In 1995, the NYT endorsed a proposal for successively lower cloture-vote requirements to allow a determined majority to win the day, while still preserving the minority's right to prolong debate and voice its opposition. Senator Frist's 100-hours-of-debate proposal would produce the same effect, yet the NYT blasted this as a "No-Compromise Compromise" on May 3.

Senators of both parties have been inconsistent in their views of the filibuster. That's what one expects from politicians. Is it too much to expect greater consistency from the nation's one-time paper of record?

UPDATE: The LA Times, on the other hand, stands on principle and advocates eliminating the judicial filibuster even though it will allow the confirmation of judicial nominees it does not like.

NYT on Filibusters -- Continued:

Stone Court thinks there is no inconsistency in the two NYT editorials I cite below. Certainly, one could oppose the filibuster on principle, but still object to changing the filibuster rule by a simple majority vote, but this is not the Times' position.

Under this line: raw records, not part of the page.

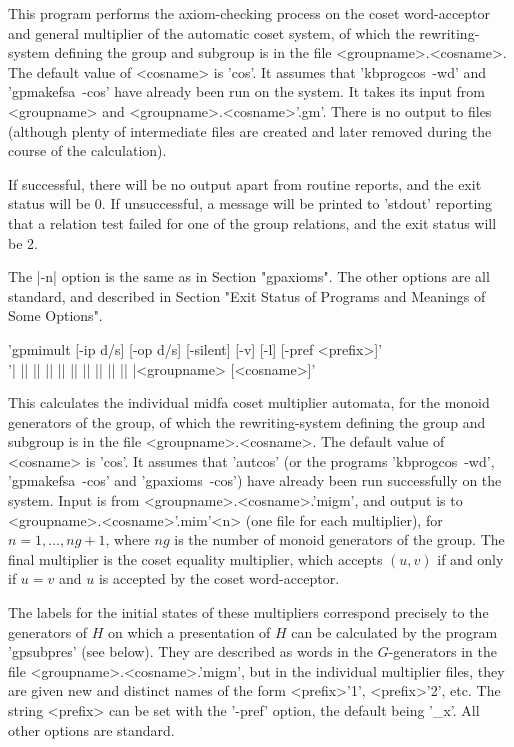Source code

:This program performs the axiom-checking process on the coset word-acceptor and
general multiplier of the automatic coset system, of which the
rewriting-system defining the group and subgroup is in the file
<groupname>.<cosname>. The default value of <cosname> is 'cos'.
It assumes that 'kbprogcos\ -wd' and 'gpmakefsa\ -cos' have already been run
on the system.
It takes its input from <groupname> and <groupname>.<cosname>'.gm'. 
There is no output to files (although plenty of intermediate files are
created and later removed during the course of the calculation).

If successful, there will be no output apart from routine reports, and the exit
status will be 0. If unsuccessful, a message will be printed to 'stdout'
reporting that a relation test failed for one of the group relations, and
the exit status will be 2.

The |-n| option is the same as in Section "gpaxioms".
The other options are all standard, and described in Section 
"Exit Status of Programs and Meanings of Some Options".

'gpmimult [-ip d/s] [-op d/s] [-silent] [-v] [-l] [-pref <prefix>]'\\
'| || || || || || || || || || |<groupname> [<cosname>]'

This calculates the individual midfa coset multiplier automata, for the monoid
generators of the group, of which the rewriting-system
defining the group and subgroup is in the file <groupname>.<cosname>.
The default value of <cosname> is 'cos'.
It assumes that 'autcos' (or the programs 'kbprogcos\ -wd', 'gpmakefsa\ -cos'
and 'gpaxioms\ -cos') have already been run successfully on the system.
Input is from <groupname>.<cosname>.'migm', and output is to
<groupname>.<cosname>'.mim'<n>
(one file for each multiplier), for $n = 1, \ldots , ng+1$, where $ng$ is
the number of monoid generators of the group. The final multiplier is
the coset equality multiplier, which accepts $(u,v)$ if and only if
$u = v$ and $u$ is accepted by the coset word-acceptor.

The labels for the initial states of these multipliers correspond
precisely to the generators of $H$ on which a presentation of $H$
can be calculated by the program 'gpsubpres' (see below). They are
described as words in the $G$-generators in the file
<groupname>.<cosname>.'migm', but in the individual multiplier
files, they are given new and distinct names of the form
<prefix>'1', <prefix>'2', etc.
The string <prefix> can be set with the '-pref' option, the
default being '\_x'. All other options are standard.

As the excerpts below should illustrate -- and the full text of the editorials makes clear -- the gray lady has indeed changed her editorial position on the merit of filibusters. In 1995, filibusters were "negative feats of endurance" and "the tool of the sore loser." Today, filibusters are "part of the Senate's time-honored deliberative role and of its protection of minority rights" and "a necessary weapon." So while one could be both anti-filibuster and anti-nuclear option, that is not the NYT's editorial position.

In a related vein, one reader wonders why the current NYT editorial board should be bound in perpetuity to prior editorial positions -- after all, it's not the St. Louis Post-Dispatch. Fair enough, the Times can change its mind. But we're not talking about some long ago position -- this was 1995. Moreover, insofar as the NYT seeks to be a voice of principle, rather than partisan political interest, I think it is reasonable to expect a reasonable amount of consistency and frank acknowledgement when its views change.

NR on Filibusters:

The NYT is not the only inconsistent publication. NR flipped too — and more quickly — and is called on it in house.

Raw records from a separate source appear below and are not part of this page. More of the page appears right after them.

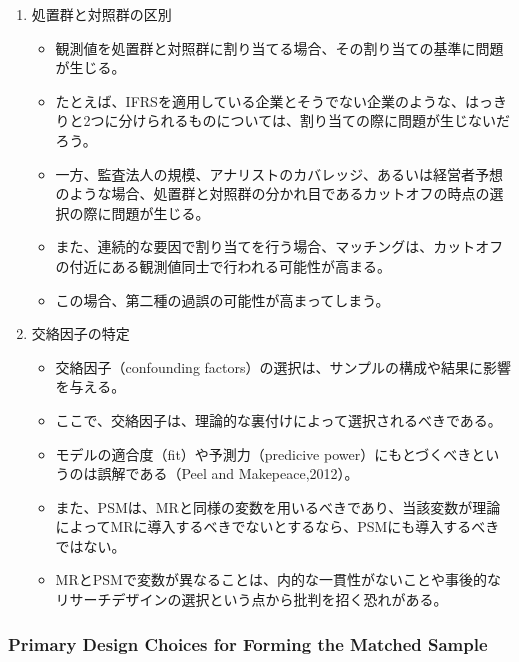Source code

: \begin{enumerate}
 \item 処置群と対照群の区別
   \begin{itemize}
    \item 観測値を処置群と対照群に割り当てる場合、その割り当ての基準に問題が生じる。
    \item たとえば、IFRSを適用している企業とそうでない企業のような、はっきりと2つに分けられるものについては、割り当ての際に問題が生じないだろう。
    \item 一方、監査法人の規模、アナリストのカバレッジ、あるいは経営者予想のような場合、処置群と対照群の分かれ目であるカットオフの時点の選択の際に問題が生じる。
    \item また、連続的な要因で割り当てを行う場合、マッチングは、カットオフの付近にある観測値同士で行われる可能性が高まる。
    \item この場合、第二種の過誤の可能性が高まってしまう。
   \end{itemize}
 \item 交絡因子の特定
   \begin{itemize}
    \item 交絡因子（confounding factors）の選択は、サンプルの構成や結果に影響を与える。
    \item ここで、交絡因子は、理論的な裏付けによって選択されるべきである。
    \item モデルの適合度（fit）や予測力（predicive power）にもとづくべきというのは誤解である（Peel and Makepeace,2012）。
    \item また、PSMは、MRと同様の変数を用いるべきであり、当該変数が理論によってMRに導入するべきでないとするなら、PSMにも導入するべきではない。
    \item MRとPSMで変数が異なることは、内的な一貫性がないことや事後的なリサーチデザインの選択という点から批判を招く恐れがある。
   \end{itemize}
\end{enumerate}

\subsubsection*{Primary Design Choices for Forming the Matched Sample}

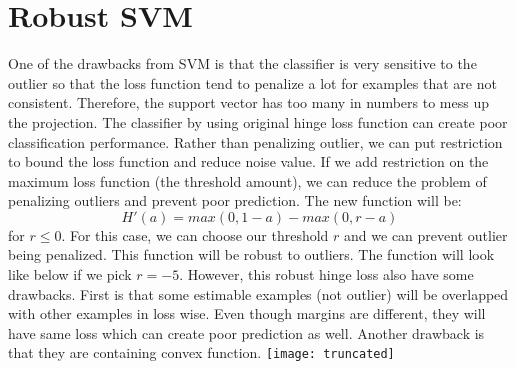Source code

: \documentclass{article}
\begin{document}
\section{Robust SVM}
One of the drawbacks from SVM is that the classifier is very sensitive to the outlier so that the loss function tend to penalize a lot for examples that are not consistent. Therefore, the support vector has too many in numbers to mess up the projection. The classifier by using original hinge loss function can create poor classification performance. Rather than penalizing outlier, we can put restriction to bound the loss function and reduce noise value. If we add restriction on the maximum loss function (the threshold amount), we can reduce the problem of penalizing outliers and prevent poor prediction. The new function will be: $$H'(a) = max(0, 1 - a) - max(0 , r - a)$$ for $r \leqslant 0$. For this case, we can choose our threshold $r$ and we can prevent outlier being penalized. This function will be robust to outliers. The function will look like below if we pick $r = -5$. However, this robust hinge loss also have some drawbacks. First is that some estimable examples (not outlier) will be overlapped with other examples in loss wise. Even though margins are different, they will have same loss which can create poor prediction as well. Another drawback is that they are containing convex function. 
\texttt{[image: truncated]}
\end{document}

Can these positions be reconciled? Maybe. If I understand NR's editorial position, it is that the filibuster is worth preserving and eliminating the judicial filibuster could lead to the elimination of the legislative filibuster, so the nuclear option is imprudent. Now that the GOP is on the brink, however, NR believes they must follow through. In other words, this was the wrong fight to have, but it's a fight the Right cannot afford to lose.

UPDATE: NRO's Cornerites discuss this question here and here.